Fin novembre, Mediapart révélait que le parquet de Paris, la direction régionale de la police judiciaire (DRPJ) et la direction de la sécurité de proximité de l’agglomération parisienne (DSPAP) avaient entériné en juillet un nouveau protocole sur le traitement judiciaire des viols conjugaux. Selon le média d’investigation, ce dernier prévoit qu’à Paris, les viols « commis dans un contexte conjugal » seront désormais traités par les commissariats et non plus par la police judiciaire. Cette dernière traite donc désormais uniquement les viols commis hors du contexte conjugal.
Mediapart rappelle que jusqu’à présent – et depuis 2006 -, lorsqu’une personne déposait plainte dans un commissariat parisien pour des violences conjugales, dont des violences sexuelles, les brigades criminelles de la police judiciaire se saisissaient automatiquement de cette partie de l’enquête tandis que les brigades locales de protection de la famille s’emparaient elles des violences physiques et psychologiques. C’est donc pour harmoniser le traitement judiciaire et éviter à la plaignante de devoir répéter son histoire à plusieurs services que le parquet de Paris a entériné ce protocole. « Les parquetiers ont déploré ce découpage, et cette multiplication d’interlocuteurs dans un domaine sensible et pour lequel le lien de confiance, coûteux à établir au début, est fastidieux à réitérer pour la victime avec chaque nouvel acteur », avait indiqué le parquet de Paris auprès de Mediapart pour expliquer sa décision.
« Retour en arrière »
Pour le Collectif français contre le viol conjugal (CFCVC), constitué en juillet dernier pour sensibiliser la société au consentement dans le couple et en finir avec la notion de « devoir conjugal », ce protocole signifie au contraire « un retour en arrière inquiétant ». Dans un communiqué envoyé à Causette, le collectif regrette qu’à Paris, « lorsqu’un viol est conjugal, il n’est plus pris en charge par la police judiciaire malgré son caractère criminel ». Le CFCVC explique que cela risque d’accroître au contraire « l’inégalité de traitement entre les viols conjugaux et ceux commis hors cadre conjugal ». Auprès de Mediapart, le Syndicat de la magistrature craint de son côté une « dégradation » de la réponse judiciaire : « Décider ab initio que telle catégorie de viols ne va pas mériter l’expertise et les moyens de la police judiciaire est problématique ».

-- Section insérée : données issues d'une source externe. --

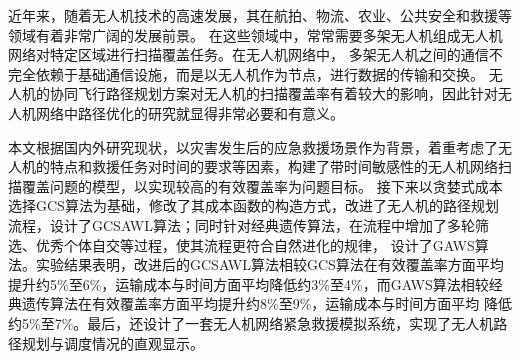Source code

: \begin{cabstract}
  近年来，随着无人机技术的高速发展，其在航拍、物流、农业、公共安全和救援等领域有着非常广阔的发展前景。
  在这些领域中，常常需要多架无人机组成无人机网络对特定区域进行扫描覆盖任务。在无人机网络中，
  多架无人机之间的通信不完全依赖于基础通信设施，而是以无人机作为节点，进行数据的传输和交换。
  无人机的协同飞行路径规划方案对无人机的扫描覆盖率有着较大的影响，因此针对无人机网络中路径优化的研究就显得非常必要和有意义。


  本文根据国内外研究现状，以灾害发生后的应急救援场景作为背景，着重考虑了无人机的特点和救援任务对时间的要求等因素，构建了带时间敏感性的无人机网络扫描覆盖问题的模型，以实现较高的有效覆盖率为问题目标。
  接下来以贪婪式成本选择GCS算法\cite{2021Time}为基础，修改了其成本函数的构造方式，改进了无人机的路径规划流程，设计了GCSAWL算法；同时针对经典遗传算法，在流程中增加了多轮筛选、优秀个体自交等过程，使其流程更符合自然进化的规律，
  设计了GAWS算法。实验结果表明，改进后的GCSAWL算法相较GCS算法在有效覆盖率方面平均提升约5\%至6\%，运输成本与时间方面平均降低约3\%至4\%，而GAWS算法相较经典遗传算法在有效覆盖率方面平均提升约8\%至9\%，运输成本与时间方面平均
  降低约5\%至7\%。最后，还设计了一套无人机网络紧急救援模拟系统，实现了无人机路径规划与调度情况的直观显示。
  
\end{cabstract}


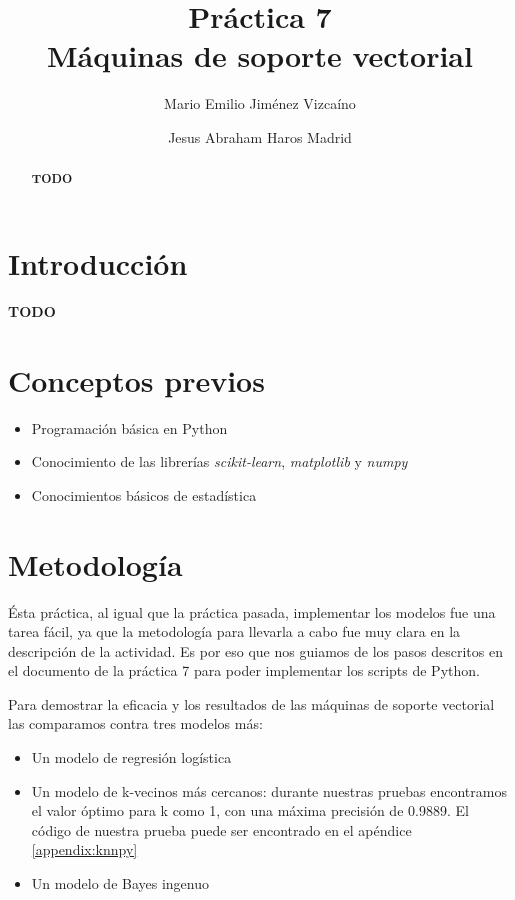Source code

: \documentclass[sigconf,authorversion,nonacm]{acmart}
\begin{document}
\title{Práctica 7 \\ Máquinas de soporte vectorial}

\author{Mario Emilio Jiménez Vizcaíno}

\author{Jesus Abraham Haros Madrid}


\begin{abstract}
  \textbf{TODO}
\end{abstract}

\maketitle

\section{Introducción}
\textbf{TODO}


\section{Conceptos previos}
\begin{itemize}
  \item Programación básica en Python
  \item Conocimiento de las librerías \textit{scikit-learn}, \textit{matplotlib} y \textit{numpy}
  \item Conocimientos básicos de estadística
\end{itemize}


\section{Metodología}
Ésta práctica, al igual que la práctica pasada, implementar los modelos fue una tarea fácil, ya que la metodología para llevarla a cabo fue muy clara en la descripción de la actividad. Es por eso que nos guiamos de los pasos descritos en el documento de la práctica 7 para poder implementar los scripts de Python.

Para demostrar la eficacia y los resultados de las máquinas de soporte vectorial las comparamos contra tres modelos más:
\begin{itemize}
  \item Un modelo de regresión logística
  \item Un modelo de k-vecinos más cercanos: durante nuestras pruebas encontramos el valor óptimo para k como 1, con una máxima precisión de 0.9889. El código de nuestra prueba puede ser encontrado en el apéndice \ref{appendix:knnpy}
  \item Un modelo de Bayes ingenuo
\end{itemize}
\end{document}
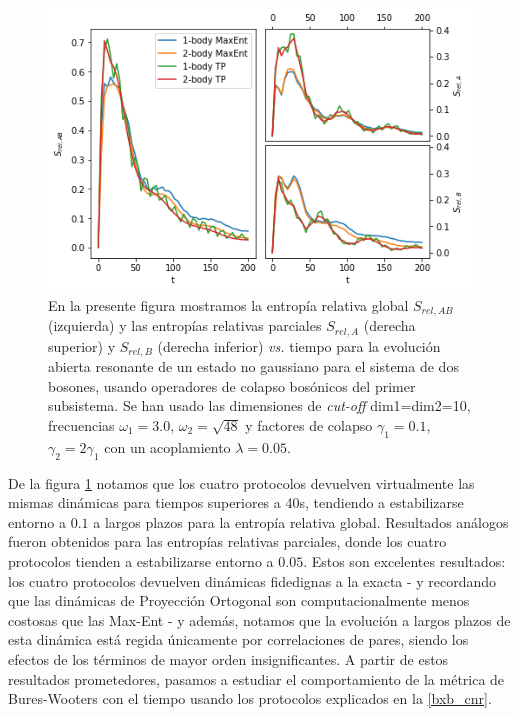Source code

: \documentclass{report} %
\numberwithin{equation}{section}
\begin{document}
\begin{figure}
    \centering
    \includegraphics[scale=0.6]{figs/section3_4/section5_bxb-open-nonres/rel_entropy_open_nonres_ng.png}
    \caption{En la presente figura mostramos la entropía relativa global $S_{rel,AB}$ (izquierda) y las entropías relativas parciales $S_{rel,A}$ (derecha superior) y $S_{rel,B}$ (derecha inferior) \textit{vs.} tiempo para la evolución abierta resonante de un estado no gaussiano para el sistema de dos bosones, usando operadores de colapso bosónicos del primer subsistema. Se han usado las dimensiones de \textit{cut-off} dim1=dim2=10, frecuencias $\omega_1 = 3.0$, $\omega_2 = \sqrt{48}$ y factores de colapso $\gamma_1 = 0.1$, $\gamma_2 = 2 \gamma_1$ con un acoplamiento $\lambda = 0.05$.}
    \label{rel_entropy_open_nonres}
\end{figure}

De la figura \ref{rel_entropy_open_nonres} notamos que los cuatro protocolos devuelven virtualmente las mismas dinámicas para tiempos superiores a 40s, tendiendo a estabilizarse entorno a $0.1$ a largos plazos para la entropía relativa global. Resultados análogos fueron obtenidos para las entropías relativas parciales, donde los cuatro protocolos tienden a estabilizarse entorno a $0.05$. Estos son excelentes resultados: los cuatro protocolos devuelven dinámicas fidedignas a la exacta - y recordando que las dinámicas de Proyección Ortogonal son computacionalmente menos costosas que las Max-Ent - y además, notamos que la evolución a largos plazos de esta dinámica está regida únicamente por correlaciones de pares, siendo los efectos de los términos de mayor orden insignificantes. A partir de estos resultados prometedores, pasamos a estudiar el comportamiento de la métrica de Bures-Wooters con el tiempo usando los protocolos explicados en la \autoref{bxb_cnr}. 
\end{document}
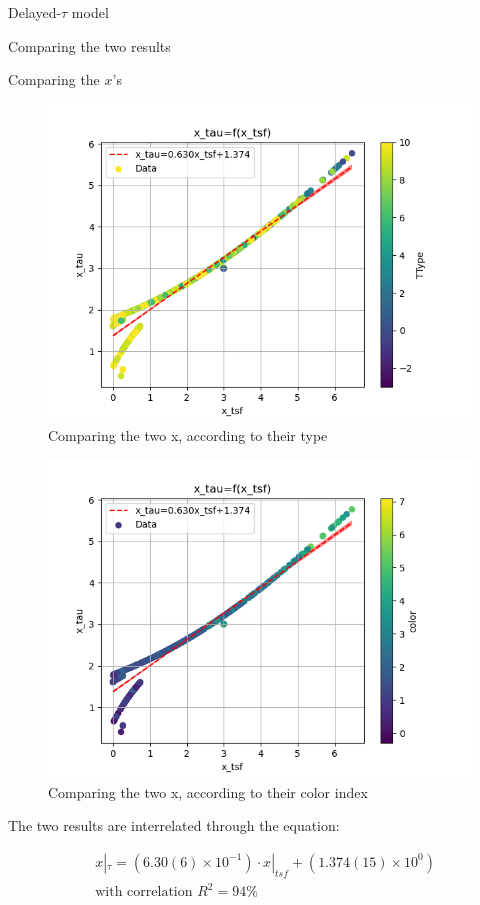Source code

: \documentclass[presentation]{beamer}
\begin{document}
\begin{frame}[label={sec:org05089e9}]{Delayed-\(\tau\) model}
\begin{block}{Comparing the two results}
\begin{block}{Comparing the \(x\)'s}
\begin{figure}[!htpb]
\centering
\includegraphics[width=.9\linewidth]{./figs/x_tsf-x_tau-color_TType.png}
\caption{\label{fig:Comparing the two x, according to their type}Comparing the two x, according to their type}
\end{figure}


\begin{figure}[!htpb]
\centering
\includegraphics[width=.9\linewidth]{./figs/x_tsf-x_tau-color_color.png}
\caption{\label{fig:Comparing the two x, according to their color index}Comparing the two x, according to their color index}
\end{figure}

The two results are interrelated through the equation:

\begin{equation}\label{eq:x_tsf-x_tau}
\begin{align}
& x|_\tau = (6.30(6) \times 10^{-1})\cdot x|_{tsf} + (1.374(15) \times 10^{0}) \\
& \textrm{with correlation } R^2=94\%
\end{align}
\end{equation}
\noindent


\end{block}
\end{block}
\end{frame}
\end{document}

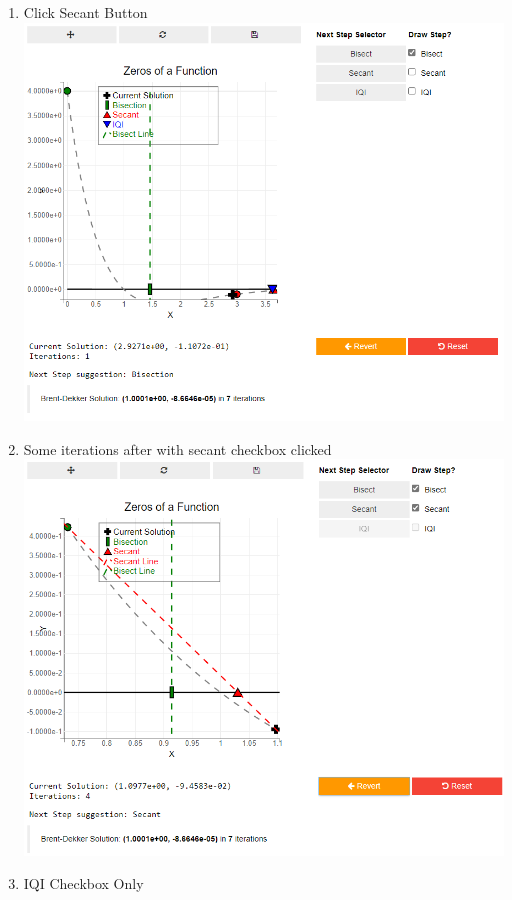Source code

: \begin{enumerate}
    \item Click Secant Button\\
    \includegraphics[scale=0.6]{Include/Images/Thesis/Documentation/Visualizers/NonLinear/Example 1/Example 1 - 02 - Click Secant.png}
    \item Some iterations after with secant checkbox clicked\\
    \includegraphics[scale=0.6]{Include/Images/Thesis/Documentation/Visualizers/NonLinear/Example 1/Example 1 - 03 - SOme iterations with secant checkbox.png}
    \item IQI Checkbox Only\\

\end{enumerate}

Alors qu’en France, la moitié des viols sont conjugaux, le collectif français contre le viol demande « l’application légale du viol conjugal en tant que circonstance aggravante du viol ». Il réclame aussi « des juridictions spécialisées dans la prise en charge des victimes de violences sexistes et sexuelles » afin de permettre une « véritable harmonisation de l’accueil et du traitement des victimes sur l’ensemble du territoire ». Rappelant que le viol conjugal comporte des spécificités (la victime vit souvent avec son agresseur par exemple), le collectif demande aussi une journée de formation sur les violences sexuelles conjugales pour tous·toutes les professionnel·les d’État susceptibles de recueillir et de traiter la parole des victimes.